Published Examined Japanese Patent Application (Tokkoh-Hei) No. 5-41039 discloses a PWB, where a recess is provided by counterbore processing, and a semiconductor device is placed in the recess. The semiconductor device and the conductive pad of every layer are connected by a bonding wire, and sealed with resin. In this way, the semiconductor device is contained without substantially exceeding the thickness of the PWB. This method depends on connection by the bonding wires, and thus, this reference does not disclose application of the method to a surface mounting technology (SMT).

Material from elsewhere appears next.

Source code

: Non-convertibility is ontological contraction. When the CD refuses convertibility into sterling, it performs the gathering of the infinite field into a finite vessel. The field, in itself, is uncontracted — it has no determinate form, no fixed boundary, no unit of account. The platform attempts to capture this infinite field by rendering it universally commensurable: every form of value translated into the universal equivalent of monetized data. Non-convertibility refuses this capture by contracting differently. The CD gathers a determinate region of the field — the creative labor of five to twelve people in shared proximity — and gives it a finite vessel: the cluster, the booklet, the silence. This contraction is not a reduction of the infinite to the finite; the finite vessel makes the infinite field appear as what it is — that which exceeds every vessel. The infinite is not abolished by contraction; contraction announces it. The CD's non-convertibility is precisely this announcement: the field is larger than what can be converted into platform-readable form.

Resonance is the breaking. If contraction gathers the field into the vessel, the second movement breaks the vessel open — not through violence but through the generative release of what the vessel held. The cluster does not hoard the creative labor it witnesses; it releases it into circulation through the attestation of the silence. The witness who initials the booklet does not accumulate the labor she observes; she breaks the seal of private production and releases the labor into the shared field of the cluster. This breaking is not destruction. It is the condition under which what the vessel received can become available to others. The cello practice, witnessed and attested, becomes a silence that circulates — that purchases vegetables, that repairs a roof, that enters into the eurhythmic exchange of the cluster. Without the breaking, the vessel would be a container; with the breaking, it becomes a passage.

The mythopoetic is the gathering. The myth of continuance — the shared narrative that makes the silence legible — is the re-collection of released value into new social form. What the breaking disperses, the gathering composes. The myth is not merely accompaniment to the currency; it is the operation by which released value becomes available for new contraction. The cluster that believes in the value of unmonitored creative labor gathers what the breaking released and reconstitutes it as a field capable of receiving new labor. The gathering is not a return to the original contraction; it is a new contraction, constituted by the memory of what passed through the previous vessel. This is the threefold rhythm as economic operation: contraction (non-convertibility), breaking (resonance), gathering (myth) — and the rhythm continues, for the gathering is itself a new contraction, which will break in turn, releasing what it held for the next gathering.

FIG. 16 is a cross-sectional view to show the PWB 31 to which a component 32 such as an integrated circuit is mounted by conventional surface mounting technology. Since a lead pin 32a of the component 32 is soldered to the conductive pad 33 on the PWB 31, the component 32 is electrically connected and fixed to the PWB 31.
FIG. 17 shows an example where a component 34, such as a speaker, is mounted on the surface of the PWB 31. The component 34 is fixed on the PWB 31 by an adhesive tape 35, while the lead wire 34a from the component 34 is soldered to the conductive pad 33 on the PWB 31.
In a PWB assembly using SMT, the mounting area is reduced due to the high density trend, however, the assembly has not decreased significantly in thickness. Especially, when a comparatively large component such as a package semiconductor (e.g. IC, LSI), a speaker, or a microphone is mounted, the component becomes much higher than the surface of the wiring board.
Therefore, an assembly using a conventional multilayer PWB does not meet the requirements for thin portable electronic equipment. If the assembly is thick, the portable electronic equipment cannot be thin, and the design of such electronic equipment will be limited. Reduction of the assembly's weight is another important aim.